The next morning, we enjoyed Moon’s breakfast and motored
out of the harbor to our next stop, Santa Anna Inlet. In the Navionics app the
comment about this inlet was that a path to a lake existed at the head of the
cove. We’d been cooped up in the boat for a couple of days so a walk would be
great. The path was described as “well marked and often used”. After motoring around
for a good 45 minutes there was no path to find. However, the tide was dropping and what appeared was an old riveted and heavily rusted boilers on the shore. We think they were
steam driven Donkey Engines that might have provided power for some sort of
logging function. They didn’t mark the path either. Again, another calm
evening, another beautiful bay.
Onto Steep To Cove the next morning. We were fortunate to
get a close look some of the wildlife. First, we spied a grizzly bear lumbering
around on the beach. He or she was looking for some morsels to hold him over
until the salmon started running up the rivers and streams to spawn. Next a couple of deer, one doe and one fawn.
The baby was jumping around looking to get her sea legs under her. It was funny
to see, like she was on a pogo stick, up and down she’d go.
As we continued to Steep To we passed a raft of seals and
sea lions with many young in the water. One male sea lion looked to be 300-400
pounds, just my guess. He dwarfed all the other sea lions and when he came out
of the water to climb to the top of the rock all the others gave him plenty of
room to do so.
Then we got a treat watching humpback whales and porpoises
in the same area where there must have been a massive amount of bait fish. The whales were active and the porpoises were
zipping back and forth in every direction.

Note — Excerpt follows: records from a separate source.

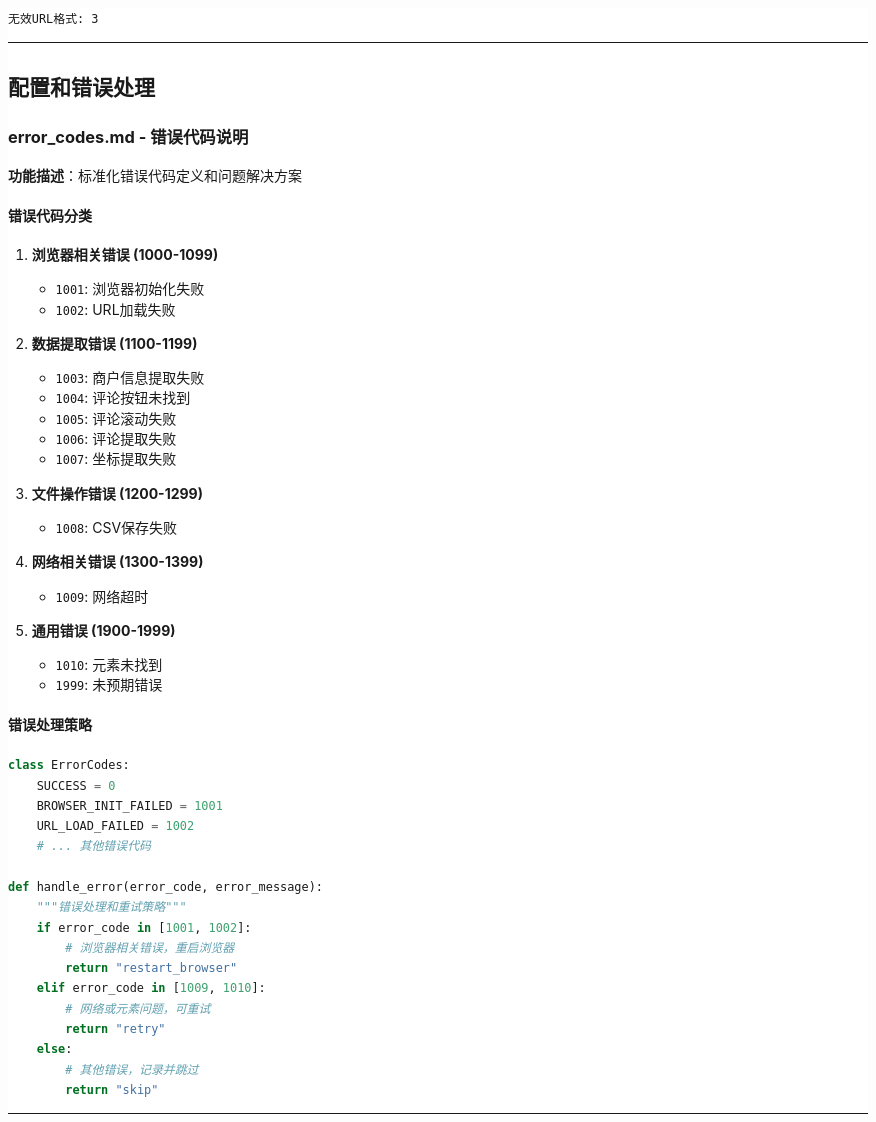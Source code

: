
 ```
无效URL格式: 3
```

---

## 配置和错误处理

### error_codes.md - 错误代码说明

**功能描述**：标准化错误代码定义和问题解决方案

#### 错误代码分类

1. **浏览器相关错误 (1000-1099)**
   - `1001`: 浏览器初始化失败
   - `1002`: URL加载失败

2. **数据提取错误 (1100-1199)**
   - `1003`: 商户信息提取失败
   - `1004`: 评论按钮未找到
   - `1005`: 评论滚动失败
   - `1006`: 评论提取失败
   - `1007`: 坐标提取失败

3. **文件操作错误 (1200-1299)**
   - `1008`: CSV保存失败

4. **网络相关错误 (1300-1399)**
   - `1009`: 网络超时

5. **通用错误 (1900-1999)**
   - `1010`: 元素未找到
   - `1999`: 未预期错误

#### 错误处理策略

```python
class ErrorCodes:
    SUCCESS = 0
    BROWSER_INIT_FAILED = 1001
    URL_LOAD_FAILED = 1002
    # ... 其他错误代码
    
def handle_error(error_code, error_message):
    """错误处理和重试策略"""
    if error_code in [1001, 1002]:
        # 浏览器相关错误，重启浏览器
        return "restart_browser"
    elif error_code in [1009, 1010]:
        # 网络或元素问题，可重试
        return "retry"
    else:
        # 其他错误，记录并跳过
        return "skip"
```

---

Then, all of a sudden, they disappeared. A couple minutes later they popped
up in front of us darting in and out of the bow wave. It is a thrill to see
this wildlife up close. As fast as they appeared, they were gone.
We motored into Steep To Cove, which would give us a good start the following morning up Zimovia Strait and into Wrangell. We arrived in Wrangell in the afternoon and got a spot on the end of the dock, making it easier for us to leave in the morning.
Wrangell is sort of an unremarkable town but one steeped in history. Wrangell was founded by the Russians who started trading with the Tlinget in 1811. The traded glass beads and cloth for fur. The British Hudson’s Bay Company leased the stockade the Russians built when they arrived and continued the fur trade. When the sea otter and beaver stocks were depleted, the British abandoned the fort in 1849 but it remained under British control until the US purchased Alaska in 1867 and built their own stockade. Commerce build up around the fort and was a boon to the Wrangell community through the gold rushes in the mid to late 1800s. Since the 1800s the areas industry is what you’d think it would be…fishing and logging with a little bit of mining thrown in.
(By the way, the US Secretary of State William H. Seward signed a treaty with Russian for the purchase of Alaska for $7 million, roughly 2 cents an acre. Despite getting a big time bargain the purchase was derided by Congress and President Andrew Johnson as “Seward’s Folly”, “Seward’s Icebox” and “polar bear garden”. They were evidently short sighted because it turned out to be a screamin’ deal.
2 comments:
Happy Fathers Day and Juneteenth from Judith! I am loving getting these CEUs that wrap together geography, history, electronics, art and literature. Thank you! I can almost smell the sea water looking at your pictures. 👍
Thank you for the update. Safe travels.